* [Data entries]
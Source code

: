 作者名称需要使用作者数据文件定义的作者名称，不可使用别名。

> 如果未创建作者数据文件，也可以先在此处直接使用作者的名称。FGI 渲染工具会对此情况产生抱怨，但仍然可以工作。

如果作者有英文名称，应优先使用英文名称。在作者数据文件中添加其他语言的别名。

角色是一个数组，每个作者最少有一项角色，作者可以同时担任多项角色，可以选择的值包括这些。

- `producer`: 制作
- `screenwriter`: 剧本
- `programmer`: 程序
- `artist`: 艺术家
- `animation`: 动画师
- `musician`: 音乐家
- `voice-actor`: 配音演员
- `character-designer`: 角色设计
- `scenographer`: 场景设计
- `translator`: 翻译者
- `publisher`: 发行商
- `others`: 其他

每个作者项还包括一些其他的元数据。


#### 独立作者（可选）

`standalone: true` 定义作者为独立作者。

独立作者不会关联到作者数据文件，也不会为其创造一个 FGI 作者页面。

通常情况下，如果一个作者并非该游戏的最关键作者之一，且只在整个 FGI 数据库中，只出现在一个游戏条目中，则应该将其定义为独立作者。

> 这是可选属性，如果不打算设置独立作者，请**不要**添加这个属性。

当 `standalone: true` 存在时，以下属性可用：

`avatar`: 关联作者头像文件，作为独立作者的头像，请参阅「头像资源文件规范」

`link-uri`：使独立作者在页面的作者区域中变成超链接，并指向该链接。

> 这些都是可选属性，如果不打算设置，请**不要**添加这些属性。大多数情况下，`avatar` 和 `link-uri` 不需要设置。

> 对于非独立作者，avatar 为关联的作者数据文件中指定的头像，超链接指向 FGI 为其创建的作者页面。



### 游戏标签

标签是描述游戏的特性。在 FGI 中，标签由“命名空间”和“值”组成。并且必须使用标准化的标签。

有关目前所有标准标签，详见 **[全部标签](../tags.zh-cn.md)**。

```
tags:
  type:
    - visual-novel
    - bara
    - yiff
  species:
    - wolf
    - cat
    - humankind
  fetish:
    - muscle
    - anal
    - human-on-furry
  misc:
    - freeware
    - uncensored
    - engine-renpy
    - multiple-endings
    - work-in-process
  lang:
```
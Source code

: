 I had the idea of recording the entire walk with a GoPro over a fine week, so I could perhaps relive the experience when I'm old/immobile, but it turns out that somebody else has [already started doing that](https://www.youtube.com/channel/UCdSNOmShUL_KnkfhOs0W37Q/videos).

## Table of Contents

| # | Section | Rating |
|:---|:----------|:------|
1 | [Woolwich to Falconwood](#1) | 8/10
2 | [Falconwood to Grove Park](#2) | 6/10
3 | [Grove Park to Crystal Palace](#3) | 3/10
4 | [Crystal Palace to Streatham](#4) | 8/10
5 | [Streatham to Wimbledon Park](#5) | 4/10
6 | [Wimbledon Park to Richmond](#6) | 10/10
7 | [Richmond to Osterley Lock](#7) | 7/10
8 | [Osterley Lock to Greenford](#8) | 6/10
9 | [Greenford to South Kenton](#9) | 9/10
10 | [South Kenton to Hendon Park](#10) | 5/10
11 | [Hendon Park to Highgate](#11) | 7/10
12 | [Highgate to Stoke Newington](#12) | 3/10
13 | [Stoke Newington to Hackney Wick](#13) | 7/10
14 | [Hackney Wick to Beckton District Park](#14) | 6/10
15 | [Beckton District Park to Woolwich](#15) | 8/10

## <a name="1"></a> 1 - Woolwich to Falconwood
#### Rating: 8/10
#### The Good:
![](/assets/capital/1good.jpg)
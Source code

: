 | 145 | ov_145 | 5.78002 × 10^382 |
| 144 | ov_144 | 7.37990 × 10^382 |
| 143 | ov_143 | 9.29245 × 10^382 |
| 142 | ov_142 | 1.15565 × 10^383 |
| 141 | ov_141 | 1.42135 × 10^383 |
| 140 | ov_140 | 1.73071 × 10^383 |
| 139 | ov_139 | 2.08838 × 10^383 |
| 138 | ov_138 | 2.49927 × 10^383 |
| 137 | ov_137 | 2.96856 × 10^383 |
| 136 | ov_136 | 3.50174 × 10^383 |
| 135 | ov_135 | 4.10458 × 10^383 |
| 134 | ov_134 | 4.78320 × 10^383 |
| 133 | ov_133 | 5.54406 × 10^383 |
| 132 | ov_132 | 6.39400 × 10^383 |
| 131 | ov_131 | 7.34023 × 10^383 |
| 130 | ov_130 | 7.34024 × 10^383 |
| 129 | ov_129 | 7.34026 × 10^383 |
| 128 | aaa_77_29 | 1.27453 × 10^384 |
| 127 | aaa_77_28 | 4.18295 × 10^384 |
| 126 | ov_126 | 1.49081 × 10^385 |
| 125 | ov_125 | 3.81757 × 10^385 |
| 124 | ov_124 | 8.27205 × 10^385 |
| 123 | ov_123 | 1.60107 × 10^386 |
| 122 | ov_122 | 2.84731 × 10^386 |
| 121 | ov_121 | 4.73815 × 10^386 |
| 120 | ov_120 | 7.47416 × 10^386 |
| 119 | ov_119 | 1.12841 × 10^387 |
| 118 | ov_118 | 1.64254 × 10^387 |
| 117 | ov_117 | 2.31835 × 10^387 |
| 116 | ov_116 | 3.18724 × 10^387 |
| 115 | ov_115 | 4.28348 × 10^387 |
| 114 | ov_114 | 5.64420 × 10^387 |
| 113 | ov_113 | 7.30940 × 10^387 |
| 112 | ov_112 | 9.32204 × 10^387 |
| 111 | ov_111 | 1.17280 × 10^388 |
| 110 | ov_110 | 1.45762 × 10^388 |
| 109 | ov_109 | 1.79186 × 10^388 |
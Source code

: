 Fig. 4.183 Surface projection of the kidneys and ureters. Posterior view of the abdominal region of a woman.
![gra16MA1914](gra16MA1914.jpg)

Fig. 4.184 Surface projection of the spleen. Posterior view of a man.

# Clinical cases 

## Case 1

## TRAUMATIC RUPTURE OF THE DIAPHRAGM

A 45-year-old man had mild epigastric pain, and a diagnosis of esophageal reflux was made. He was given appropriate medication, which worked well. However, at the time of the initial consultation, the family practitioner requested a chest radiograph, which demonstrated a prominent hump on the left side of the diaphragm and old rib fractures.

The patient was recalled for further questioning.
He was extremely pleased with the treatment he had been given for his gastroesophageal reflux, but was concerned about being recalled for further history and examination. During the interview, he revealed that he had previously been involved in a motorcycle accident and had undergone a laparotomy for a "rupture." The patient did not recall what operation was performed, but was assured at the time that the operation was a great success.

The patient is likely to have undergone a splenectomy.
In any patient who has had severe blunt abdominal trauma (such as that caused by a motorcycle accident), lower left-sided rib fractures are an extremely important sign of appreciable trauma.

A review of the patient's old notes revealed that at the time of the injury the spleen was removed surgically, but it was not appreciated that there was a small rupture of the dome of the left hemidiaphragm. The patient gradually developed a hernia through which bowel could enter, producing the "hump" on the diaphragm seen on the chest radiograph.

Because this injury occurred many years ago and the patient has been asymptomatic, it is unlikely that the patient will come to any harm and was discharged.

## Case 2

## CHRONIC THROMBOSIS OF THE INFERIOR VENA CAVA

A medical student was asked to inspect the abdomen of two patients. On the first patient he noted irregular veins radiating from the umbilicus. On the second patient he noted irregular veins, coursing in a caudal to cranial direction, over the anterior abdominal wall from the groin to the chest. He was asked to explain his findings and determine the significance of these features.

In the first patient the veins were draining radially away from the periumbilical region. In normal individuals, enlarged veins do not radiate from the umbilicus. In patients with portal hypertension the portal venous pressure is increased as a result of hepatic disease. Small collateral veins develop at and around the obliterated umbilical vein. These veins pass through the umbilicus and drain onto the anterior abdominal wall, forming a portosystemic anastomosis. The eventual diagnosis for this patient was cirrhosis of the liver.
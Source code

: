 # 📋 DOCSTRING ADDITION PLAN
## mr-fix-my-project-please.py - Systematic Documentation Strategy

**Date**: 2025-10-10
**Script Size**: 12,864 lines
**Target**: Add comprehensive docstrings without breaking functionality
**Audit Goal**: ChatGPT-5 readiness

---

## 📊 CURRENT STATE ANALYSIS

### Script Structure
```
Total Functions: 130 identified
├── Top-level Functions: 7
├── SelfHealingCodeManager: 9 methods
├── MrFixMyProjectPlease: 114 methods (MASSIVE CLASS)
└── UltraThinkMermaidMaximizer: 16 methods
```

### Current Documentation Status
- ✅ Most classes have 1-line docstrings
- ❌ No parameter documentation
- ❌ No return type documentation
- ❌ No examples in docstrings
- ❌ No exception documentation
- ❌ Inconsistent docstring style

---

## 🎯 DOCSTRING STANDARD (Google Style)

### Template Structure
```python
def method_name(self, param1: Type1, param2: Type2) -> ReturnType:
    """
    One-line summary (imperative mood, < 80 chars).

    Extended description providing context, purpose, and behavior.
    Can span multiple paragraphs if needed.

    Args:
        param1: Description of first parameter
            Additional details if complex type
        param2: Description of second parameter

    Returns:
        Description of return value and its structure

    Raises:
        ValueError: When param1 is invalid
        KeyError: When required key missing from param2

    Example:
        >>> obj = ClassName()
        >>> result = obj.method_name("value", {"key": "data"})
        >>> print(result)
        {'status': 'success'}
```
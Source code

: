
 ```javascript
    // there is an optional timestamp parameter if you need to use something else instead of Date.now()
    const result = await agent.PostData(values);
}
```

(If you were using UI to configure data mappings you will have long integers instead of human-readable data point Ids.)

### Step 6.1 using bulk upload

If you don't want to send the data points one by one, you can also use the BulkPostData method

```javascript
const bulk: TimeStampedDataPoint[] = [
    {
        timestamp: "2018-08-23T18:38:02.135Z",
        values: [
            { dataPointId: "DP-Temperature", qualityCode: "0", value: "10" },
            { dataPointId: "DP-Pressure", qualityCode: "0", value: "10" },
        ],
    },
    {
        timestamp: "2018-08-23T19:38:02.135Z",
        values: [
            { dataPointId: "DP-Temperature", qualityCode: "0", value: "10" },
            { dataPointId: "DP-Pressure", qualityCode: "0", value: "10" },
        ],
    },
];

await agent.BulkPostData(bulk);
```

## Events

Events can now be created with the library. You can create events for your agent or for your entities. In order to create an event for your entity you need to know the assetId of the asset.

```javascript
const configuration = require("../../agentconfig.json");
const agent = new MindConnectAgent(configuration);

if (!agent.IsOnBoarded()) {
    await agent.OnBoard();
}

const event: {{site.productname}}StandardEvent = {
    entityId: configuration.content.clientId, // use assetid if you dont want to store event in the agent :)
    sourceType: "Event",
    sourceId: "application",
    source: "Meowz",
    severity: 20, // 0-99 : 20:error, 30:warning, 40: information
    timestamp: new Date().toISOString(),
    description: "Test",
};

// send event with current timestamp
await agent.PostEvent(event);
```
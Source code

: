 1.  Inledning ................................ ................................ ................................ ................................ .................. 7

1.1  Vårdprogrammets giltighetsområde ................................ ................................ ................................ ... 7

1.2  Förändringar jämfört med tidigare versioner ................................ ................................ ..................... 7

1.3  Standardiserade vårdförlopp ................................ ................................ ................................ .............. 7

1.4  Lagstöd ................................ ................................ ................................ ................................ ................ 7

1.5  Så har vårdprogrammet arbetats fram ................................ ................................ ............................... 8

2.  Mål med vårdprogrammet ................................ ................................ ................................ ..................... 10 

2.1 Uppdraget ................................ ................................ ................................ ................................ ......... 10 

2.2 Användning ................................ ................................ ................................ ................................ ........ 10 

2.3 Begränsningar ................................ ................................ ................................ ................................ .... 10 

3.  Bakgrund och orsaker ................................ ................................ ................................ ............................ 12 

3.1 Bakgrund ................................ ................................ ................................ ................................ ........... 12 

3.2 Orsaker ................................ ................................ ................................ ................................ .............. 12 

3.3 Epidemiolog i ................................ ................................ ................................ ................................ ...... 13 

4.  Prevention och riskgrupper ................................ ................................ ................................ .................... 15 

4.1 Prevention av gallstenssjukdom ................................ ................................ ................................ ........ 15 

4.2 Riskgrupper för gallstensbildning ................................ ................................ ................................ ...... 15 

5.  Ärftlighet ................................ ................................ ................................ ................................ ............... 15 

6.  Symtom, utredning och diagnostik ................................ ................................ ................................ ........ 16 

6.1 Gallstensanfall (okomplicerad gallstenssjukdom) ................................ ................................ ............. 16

* [Your goal] The expected answer is an exact copy of the lines above, beginning at the line with "### Script Structure" and ending at the line with "### Current Documentation Status", with both ends in.

* [Task output]
### Script Structure
```
Total Functions: 130 identified
├── Top-level Functions: 7
├── SelfHealingCodeManager: 9 methods
├── MrFixMyProjectPlease: 114 methods (MASSIVE CLASS)
└── UltraThinkMermaidMaximizer: 16 methods
```

### Current Documentation Status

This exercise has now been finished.